What you need to do: From the line containing "upstream-downstream relationship the" to the last line of the records, reproduce every line exactly and print nothing else.

Dataset excerpts:

- - - -

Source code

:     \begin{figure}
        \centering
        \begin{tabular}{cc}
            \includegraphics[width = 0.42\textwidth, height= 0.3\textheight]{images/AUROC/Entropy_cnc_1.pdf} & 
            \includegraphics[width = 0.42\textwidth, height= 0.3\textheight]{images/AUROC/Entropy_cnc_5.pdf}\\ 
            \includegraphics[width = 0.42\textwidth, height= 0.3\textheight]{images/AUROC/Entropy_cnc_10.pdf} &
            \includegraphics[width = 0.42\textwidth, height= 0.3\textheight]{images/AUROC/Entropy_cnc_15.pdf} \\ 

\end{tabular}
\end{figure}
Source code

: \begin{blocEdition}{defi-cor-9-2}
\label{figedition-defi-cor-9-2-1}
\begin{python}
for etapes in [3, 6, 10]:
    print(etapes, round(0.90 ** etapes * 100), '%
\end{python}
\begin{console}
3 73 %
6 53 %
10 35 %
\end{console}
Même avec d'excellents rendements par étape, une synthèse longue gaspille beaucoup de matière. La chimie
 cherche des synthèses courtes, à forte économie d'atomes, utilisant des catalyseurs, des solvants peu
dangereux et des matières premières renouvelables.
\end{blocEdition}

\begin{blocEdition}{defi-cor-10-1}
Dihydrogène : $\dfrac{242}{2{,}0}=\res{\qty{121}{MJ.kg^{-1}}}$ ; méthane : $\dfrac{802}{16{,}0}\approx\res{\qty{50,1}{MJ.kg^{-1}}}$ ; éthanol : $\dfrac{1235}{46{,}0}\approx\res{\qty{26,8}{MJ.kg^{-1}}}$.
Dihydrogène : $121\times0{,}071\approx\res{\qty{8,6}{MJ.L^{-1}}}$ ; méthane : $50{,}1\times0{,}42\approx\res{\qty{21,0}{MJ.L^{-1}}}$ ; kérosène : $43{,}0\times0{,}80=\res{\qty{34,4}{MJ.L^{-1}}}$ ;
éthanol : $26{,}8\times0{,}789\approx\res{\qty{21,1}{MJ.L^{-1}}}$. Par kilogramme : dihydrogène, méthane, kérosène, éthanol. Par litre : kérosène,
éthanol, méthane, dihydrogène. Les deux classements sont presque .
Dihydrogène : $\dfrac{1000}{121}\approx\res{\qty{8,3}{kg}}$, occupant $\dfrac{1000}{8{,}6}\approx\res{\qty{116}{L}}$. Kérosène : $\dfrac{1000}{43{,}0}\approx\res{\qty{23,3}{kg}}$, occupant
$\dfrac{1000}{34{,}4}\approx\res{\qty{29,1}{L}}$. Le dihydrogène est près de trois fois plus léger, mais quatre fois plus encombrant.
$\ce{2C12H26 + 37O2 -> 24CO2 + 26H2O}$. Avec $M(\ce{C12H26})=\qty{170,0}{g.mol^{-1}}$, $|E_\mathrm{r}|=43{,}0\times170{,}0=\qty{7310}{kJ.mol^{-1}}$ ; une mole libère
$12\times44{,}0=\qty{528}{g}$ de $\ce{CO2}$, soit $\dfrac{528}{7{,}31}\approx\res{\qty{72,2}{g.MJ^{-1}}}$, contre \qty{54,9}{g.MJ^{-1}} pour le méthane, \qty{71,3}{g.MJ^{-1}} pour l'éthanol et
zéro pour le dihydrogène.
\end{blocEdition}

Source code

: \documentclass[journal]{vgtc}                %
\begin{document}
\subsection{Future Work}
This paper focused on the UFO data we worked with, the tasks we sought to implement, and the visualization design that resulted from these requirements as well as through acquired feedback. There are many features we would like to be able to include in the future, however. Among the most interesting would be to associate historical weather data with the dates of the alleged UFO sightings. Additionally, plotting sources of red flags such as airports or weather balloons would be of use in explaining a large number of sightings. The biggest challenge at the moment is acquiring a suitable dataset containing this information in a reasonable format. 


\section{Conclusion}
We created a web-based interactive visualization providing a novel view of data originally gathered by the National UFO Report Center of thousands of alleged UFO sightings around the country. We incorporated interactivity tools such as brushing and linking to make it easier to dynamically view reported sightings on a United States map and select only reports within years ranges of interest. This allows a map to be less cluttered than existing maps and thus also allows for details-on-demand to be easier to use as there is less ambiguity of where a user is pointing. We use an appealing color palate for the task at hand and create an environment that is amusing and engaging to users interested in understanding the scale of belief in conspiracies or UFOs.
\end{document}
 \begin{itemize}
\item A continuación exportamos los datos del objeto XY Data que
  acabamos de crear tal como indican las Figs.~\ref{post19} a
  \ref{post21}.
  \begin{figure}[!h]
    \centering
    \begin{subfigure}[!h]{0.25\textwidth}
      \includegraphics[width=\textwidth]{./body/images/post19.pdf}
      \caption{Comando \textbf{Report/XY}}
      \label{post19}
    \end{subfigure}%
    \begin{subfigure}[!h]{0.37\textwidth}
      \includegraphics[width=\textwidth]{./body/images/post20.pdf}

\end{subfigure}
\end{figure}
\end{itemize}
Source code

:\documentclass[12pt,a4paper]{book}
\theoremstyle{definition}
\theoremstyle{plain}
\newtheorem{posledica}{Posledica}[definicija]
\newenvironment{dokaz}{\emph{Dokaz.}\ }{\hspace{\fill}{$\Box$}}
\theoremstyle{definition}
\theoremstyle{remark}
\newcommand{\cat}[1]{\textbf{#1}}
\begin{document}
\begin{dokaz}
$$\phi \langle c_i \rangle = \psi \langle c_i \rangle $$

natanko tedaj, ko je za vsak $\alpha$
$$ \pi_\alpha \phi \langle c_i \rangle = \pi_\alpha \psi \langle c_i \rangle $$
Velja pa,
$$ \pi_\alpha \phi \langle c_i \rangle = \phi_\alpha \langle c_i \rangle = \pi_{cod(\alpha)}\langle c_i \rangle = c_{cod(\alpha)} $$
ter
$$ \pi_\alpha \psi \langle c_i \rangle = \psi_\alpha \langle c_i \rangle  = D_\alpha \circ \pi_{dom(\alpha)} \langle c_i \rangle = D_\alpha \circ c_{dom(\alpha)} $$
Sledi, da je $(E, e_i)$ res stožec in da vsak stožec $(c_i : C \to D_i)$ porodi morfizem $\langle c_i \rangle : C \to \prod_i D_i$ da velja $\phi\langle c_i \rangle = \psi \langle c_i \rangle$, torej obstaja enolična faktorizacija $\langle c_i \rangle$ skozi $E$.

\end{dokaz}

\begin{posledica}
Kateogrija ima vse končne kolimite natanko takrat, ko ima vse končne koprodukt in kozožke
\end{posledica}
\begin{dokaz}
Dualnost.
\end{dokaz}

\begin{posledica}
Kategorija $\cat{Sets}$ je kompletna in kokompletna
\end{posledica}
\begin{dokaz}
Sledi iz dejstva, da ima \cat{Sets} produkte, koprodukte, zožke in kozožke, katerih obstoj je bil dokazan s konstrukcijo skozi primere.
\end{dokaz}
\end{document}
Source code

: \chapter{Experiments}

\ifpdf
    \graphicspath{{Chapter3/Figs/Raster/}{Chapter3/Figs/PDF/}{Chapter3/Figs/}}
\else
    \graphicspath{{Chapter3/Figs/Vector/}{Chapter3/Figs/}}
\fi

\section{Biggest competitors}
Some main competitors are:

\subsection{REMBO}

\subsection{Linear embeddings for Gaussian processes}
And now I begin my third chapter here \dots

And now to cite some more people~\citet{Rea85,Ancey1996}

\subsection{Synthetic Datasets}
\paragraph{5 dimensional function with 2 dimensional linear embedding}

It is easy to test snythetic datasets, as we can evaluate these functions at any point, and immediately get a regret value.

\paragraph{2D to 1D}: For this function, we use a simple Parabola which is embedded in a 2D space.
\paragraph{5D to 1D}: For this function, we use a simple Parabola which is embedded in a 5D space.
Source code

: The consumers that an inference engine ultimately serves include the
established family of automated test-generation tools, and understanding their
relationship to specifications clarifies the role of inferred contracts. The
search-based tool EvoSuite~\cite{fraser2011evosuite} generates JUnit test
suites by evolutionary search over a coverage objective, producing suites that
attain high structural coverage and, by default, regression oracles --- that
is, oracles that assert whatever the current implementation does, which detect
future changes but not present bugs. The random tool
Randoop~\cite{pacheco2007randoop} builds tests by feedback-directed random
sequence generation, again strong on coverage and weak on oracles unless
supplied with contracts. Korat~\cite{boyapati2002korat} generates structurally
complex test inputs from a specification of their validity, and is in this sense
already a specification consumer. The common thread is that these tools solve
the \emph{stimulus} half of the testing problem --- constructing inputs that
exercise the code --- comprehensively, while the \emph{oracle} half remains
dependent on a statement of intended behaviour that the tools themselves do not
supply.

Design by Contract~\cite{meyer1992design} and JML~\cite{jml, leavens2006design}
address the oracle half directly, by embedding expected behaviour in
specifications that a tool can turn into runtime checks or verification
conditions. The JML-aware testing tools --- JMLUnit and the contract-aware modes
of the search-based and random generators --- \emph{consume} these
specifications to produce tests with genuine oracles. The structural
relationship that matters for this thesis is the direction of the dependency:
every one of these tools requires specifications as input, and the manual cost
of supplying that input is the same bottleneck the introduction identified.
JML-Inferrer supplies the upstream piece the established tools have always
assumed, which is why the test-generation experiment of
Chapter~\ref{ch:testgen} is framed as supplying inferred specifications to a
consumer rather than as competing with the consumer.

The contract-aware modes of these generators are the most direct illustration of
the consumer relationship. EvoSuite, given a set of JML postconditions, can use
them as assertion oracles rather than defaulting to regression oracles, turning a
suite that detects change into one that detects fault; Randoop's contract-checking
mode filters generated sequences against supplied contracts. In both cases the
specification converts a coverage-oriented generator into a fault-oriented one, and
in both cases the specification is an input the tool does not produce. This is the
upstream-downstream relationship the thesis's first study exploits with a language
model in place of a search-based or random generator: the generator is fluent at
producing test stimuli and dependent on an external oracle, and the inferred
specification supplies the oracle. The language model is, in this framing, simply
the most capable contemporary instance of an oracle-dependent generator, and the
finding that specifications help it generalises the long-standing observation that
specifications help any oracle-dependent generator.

- - - -

Output below:
upstream-downstream relationship the thesis's first study exploits with a language
model in place of a search-based or random generator: the generator is fluent at
producing test stimuli and dependent on an external oracle, and the inferred
specification supplies the oracle. The language model is, in this framing, simply
the most capable contemporary instance of an oracle-dependent generator, and the
finding that specifications help it generalises the long-standing observation that
specifications help any oracle-dependent generator.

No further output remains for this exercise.